I don’t mean my bones, or even my name. Names are so good at changing costumes. I mean the pieces of me that can be carried—songs, breath-prints, the way a melody can plant itself in a stranger and flower on a hard day. I think of voices I love from a century ago and how I don’t know their favorite breakfast or the way their hands moved when they laughed. I just know that something in them leaned toward me across time, and I’ve been steadier because of it.
When I’m gone, I want the aftertaste to be gentler than the noise we swim in now. Maybe it’s a chorus someone hums as they cross a bridge. Maybe it’s three lines scribbled in the margin of a paperback, discovered in a thrift store by a kid with chipped nail polish who reads them twice and keeps the book. Maybe it’s the way a room gets quieter for a second, and whoever’s in it doesn’t know why, and then knows.
I think of all the small, ordinary forever-things we leave: the scuff on my guitar where my bracelets tap when I’m nervous. The dress I’ve had hemmed twice and wore the night I nearly didn’t go onstage and then forgot to be afraid. The tea stain shaped like a coastline on the lyric draft that made me realize the bridge needed to be soft, not clever. The recipes that aren’t recipes—just “until it feels like rain.” The freckles on my left wrist that look like Orion, or a map to a town we haven’t visited yet.
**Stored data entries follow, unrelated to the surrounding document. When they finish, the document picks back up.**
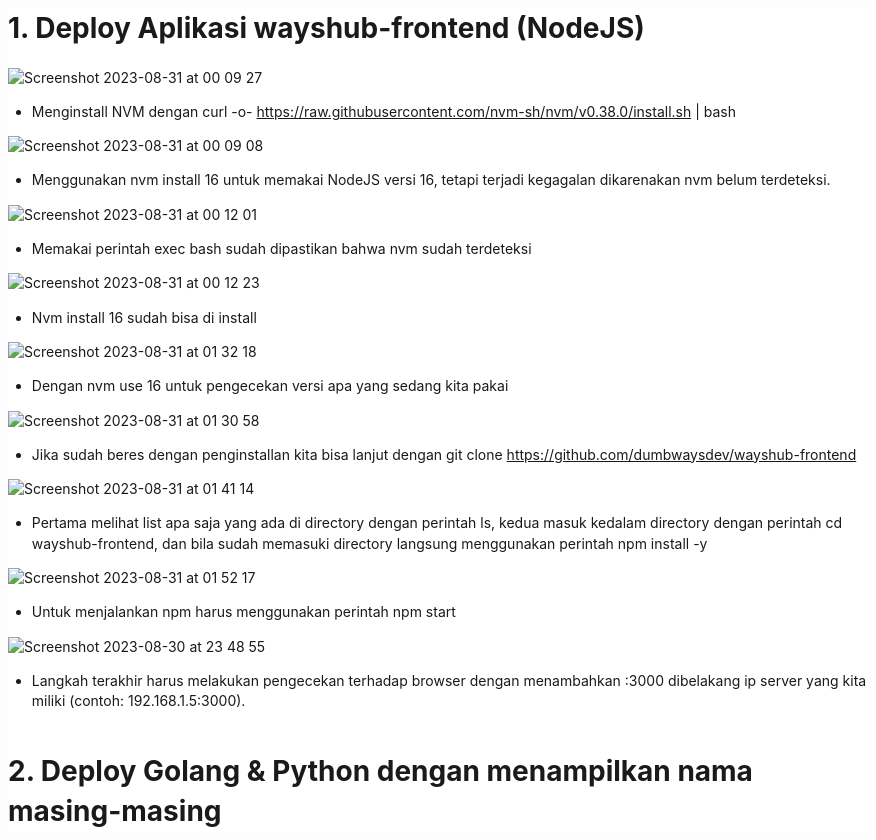 # 1. Deploy Aplikasi wayshub-frontend (NodeJS)
<img width="599" alt="Screenshot 2023-08-31 at 00 09 27" src="https://github.com/igustimade/devops18-dumbways-igustimademuhammadaulya/assets/143378795/921f873b-ef1c-4b8a-86d6-27c16043410d">

- Menginstall NVM dengan curl -o- https://raw.githubusercontent.com/nvm-sh/nvm/v0.38.0/install.sh | bash
<img width="559" alt="Screenshot 2023-08-31 at 00 09 08" src="https://github.com/igustimade/devops18-dumbways-igustimademuhammadaulya/assets/143378795/b8aeaa1a-6513-4242-a1f1-7fa689a79490">

- Menggunakan nvm install 16 untuk memakai NodeJS versi 16, tetapi terjadi kegagalan dikarenakan nvm belum terdeteksi.
<img width="523" alt="Screenshot 2023-08-31 at 00 12 01" src="https://github.com/igustimade/devops18-dumbways-igustimademuhammadaulya/assets/143378795/e8653c0a-f942-4a44-8a48-ae37e6ef244f">

- Memakai perintah exec bash sudah dipastikan bahwa nvm sudah terdeteksi
<img width="1146" alt="Screenshot 2023-08-31 at 00 12 23" src="https://github.com/igustimade/devops18-dumbways-igustimademuhammadaulya/assets/143378795/64ea0cea-7bb5-4fe5-b2b8-8064fe510232">

- Nvm install 16 sudah bisa di install
<img width="250" alt="Screenshot 2023-08-31 at 01 32 18" src="https://github.com/igustimade/devops18-dumbways-igustimademuhammadaulya/assets/143378795/d1671d80-038f-4b84-9fd8-18470f156a9f">

- Dengan nvm use 16 untuk pengecekan versi apa yang sedang kita pakai
<img width="456" alt="Screenshot 2023-08-31 at 01 30 58" src="https://github.com/igustimade/devops18-dumbways-igustimademuhammadaulya/assets/143378795/727ceb53-f03c-466d-b4b1-1b325c741069">

- Jika sudah beres dengan penginstallan kita bisa lanjut dengan git clone https://github.com/dumbwaysdev/wayshub-frontend
<img width="544" alt="Screenshot 2023-08-31 at 01 41 14" src="https://github.com/igustimade/devops18-dumbways-igustimademuhammadaulya/assets/143378795/32d628be-f0ad-45de-a718-72a036ad1163">

- Pertama melihat list apa saja yang ada di directory dengan perintah ls, kedua masuk kedalam directory dengan perintah cd wayshub-frontend, dan bila sudah memasuki directory langsung menggunakan perintah npm install -y
<img width="359" alt="Screenshot 2023-08-31 at 01 52 17" src="https://github.com/igustimade/devops18-dumbways-igustimademuhammadaulya/assets/143378795/15be63c3-8f2b-4992-ac33-841878a070e3">

- Untuk menjalankan npm harus menggunakan perintah npm start
<img width="1440" alt="Screenshot 2023-08-30 at 23 48 55" src="https://github.com/igustimade/devops18-dumbways-igustimademuhammadaulya/assets/143378795/8e290416-a0ce-41c5-aaa2-68a51b0a2b16">

- Langkah terakhir harus melakukan pengecekan terhadap browser dengan menambahkan :3000 dibelakang ip server yang kita miliki (contoh: 192.168.1.5:3000).

# 2. Deploy Golang & Python dengan menampilkan nama masing-masing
And then there’s us—me and Andy—our catalog of almosts and try-agains, the habit of looking at each other during takes to say yes, that’s the take, even if it isn’t. If any future remembers me, I hope it remembers that I was not alone. That there was a hand on the fader that wasn’t mine, a laugh I leaned toward, a shoulder I cried into when the song hurt to sing and deserved to. That the work was a duet even when only one voice was on the record.